* **WHAT IS REQUIRED**:
Go over the entries and report the lines where the word "utils" occurs.

===== INPUT RECORDS =====

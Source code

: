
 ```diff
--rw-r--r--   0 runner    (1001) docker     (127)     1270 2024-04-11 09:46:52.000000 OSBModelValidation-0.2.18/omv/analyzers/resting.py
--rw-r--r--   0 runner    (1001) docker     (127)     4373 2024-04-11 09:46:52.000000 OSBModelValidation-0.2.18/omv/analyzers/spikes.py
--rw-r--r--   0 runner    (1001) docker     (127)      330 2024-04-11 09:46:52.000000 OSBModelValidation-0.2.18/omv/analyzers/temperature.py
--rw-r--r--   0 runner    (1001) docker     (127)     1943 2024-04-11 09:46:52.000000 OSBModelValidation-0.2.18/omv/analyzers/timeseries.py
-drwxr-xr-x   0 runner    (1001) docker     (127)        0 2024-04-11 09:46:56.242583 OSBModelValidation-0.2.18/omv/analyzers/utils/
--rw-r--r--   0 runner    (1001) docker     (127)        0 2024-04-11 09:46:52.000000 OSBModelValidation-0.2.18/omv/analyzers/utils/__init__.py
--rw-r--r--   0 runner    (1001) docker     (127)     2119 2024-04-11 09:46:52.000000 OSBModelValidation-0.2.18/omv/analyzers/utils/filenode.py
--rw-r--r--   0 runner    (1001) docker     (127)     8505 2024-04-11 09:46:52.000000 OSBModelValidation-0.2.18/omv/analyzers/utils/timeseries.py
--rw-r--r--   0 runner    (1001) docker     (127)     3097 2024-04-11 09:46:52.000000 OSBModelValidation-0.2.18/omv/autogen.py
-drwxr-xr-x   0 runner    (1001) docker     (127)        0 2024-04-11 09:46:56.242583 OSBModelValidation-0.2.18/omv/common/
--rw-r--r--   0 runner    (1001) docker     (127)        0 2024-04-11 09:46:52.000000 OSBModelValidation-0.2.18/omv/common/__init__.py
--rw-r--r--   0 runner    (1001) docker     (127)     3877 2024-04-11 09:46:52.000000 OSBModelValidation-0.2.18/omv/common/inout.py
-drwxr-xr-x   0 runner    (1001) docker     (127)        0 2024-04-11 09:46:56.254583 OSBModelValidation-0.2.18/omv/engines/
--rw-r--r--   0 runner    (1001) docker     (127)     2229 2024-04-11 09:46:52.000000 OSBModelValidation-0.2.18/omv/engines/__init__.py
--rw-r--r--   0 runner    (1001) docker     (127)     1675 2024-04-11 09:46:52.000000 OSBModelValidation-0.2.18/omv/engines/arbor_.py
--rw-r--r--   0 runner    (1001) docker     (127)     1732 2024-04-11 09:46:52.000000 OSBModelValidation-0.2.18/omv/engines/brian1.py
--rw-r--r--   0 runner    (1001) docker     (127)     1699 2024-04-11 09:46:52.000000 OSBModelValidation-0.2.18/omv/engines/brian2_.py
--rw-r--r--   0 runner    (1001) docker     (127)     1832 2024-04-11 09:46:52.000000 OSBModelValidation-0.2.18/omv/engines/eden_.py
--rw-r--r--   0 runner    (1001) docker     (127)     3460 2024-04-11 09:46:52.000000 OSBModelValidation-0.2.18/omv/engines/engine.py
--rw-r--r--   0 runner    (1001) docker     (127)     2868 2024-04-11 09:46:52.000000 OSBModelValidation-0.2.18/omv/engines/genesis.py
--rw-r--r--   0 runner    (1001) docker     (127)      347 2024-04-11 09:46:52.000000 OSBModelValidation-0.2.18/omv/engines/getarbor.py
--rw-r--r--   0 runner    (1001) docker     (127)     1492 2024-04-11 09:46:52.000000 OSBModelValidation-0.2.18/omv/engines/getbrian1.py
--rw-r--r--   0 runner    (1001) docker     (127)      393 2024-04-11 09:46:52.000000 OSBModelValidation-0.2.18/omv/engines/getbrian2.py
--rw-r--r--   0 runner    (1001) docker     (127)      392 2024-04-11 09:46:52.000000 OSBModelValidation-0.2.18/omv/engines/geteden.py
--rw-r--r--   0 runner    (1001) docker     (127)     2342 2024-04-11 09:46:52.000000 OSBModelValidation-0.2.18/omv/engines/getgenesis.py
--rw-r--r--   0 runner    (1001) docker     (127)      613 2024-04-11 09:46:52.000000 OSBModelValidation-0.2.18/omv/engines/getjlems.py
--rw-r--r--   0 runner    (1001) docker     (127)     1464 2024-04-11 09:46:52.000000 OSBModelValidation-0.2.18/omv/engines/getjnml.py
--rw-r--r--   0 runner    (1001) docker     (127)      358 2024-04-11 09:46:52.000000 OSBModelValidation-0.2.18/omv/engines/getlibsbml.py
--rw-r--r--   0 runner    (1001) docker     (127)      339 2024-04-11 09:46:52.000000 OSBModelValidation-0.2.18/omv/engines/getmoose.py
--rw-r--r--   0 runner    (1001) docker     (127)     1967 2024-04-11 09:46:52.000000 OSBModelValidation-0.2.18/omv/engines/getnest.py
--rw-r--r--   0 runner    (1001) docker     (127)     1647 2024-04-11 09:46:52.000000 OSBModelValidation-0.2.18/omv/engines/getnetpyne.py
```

=====

* **TASK RESPONSE**:
-drwxr-xr-x   0 runner    (1001) docker     (127)        0 2024-04-11 09:46:56.242583 OSBModelValidation-0.2.18/omv/analyzers/utils/
--rw-r--r--   0 runner    (1001) docker     (127)        0 2024-04-11 09:46:52.000000 OSBModelValidation-0.2.18/omv/analyzers/utils/__init__.py
--rw-r--r--   0 runner    (1001) docker     (127)     2119 2024-04-11 09:46:52.000000 OSBModelValidation-0.2.18/omv/analyzers/utils/filenode.py
--rw-r--r--   0 runner    (1001) docker     (127)     8505 2024-04-11 09:46:52.000000 OSBModelValidation-0.2.18/omv/analyzers/utils/timeseries.py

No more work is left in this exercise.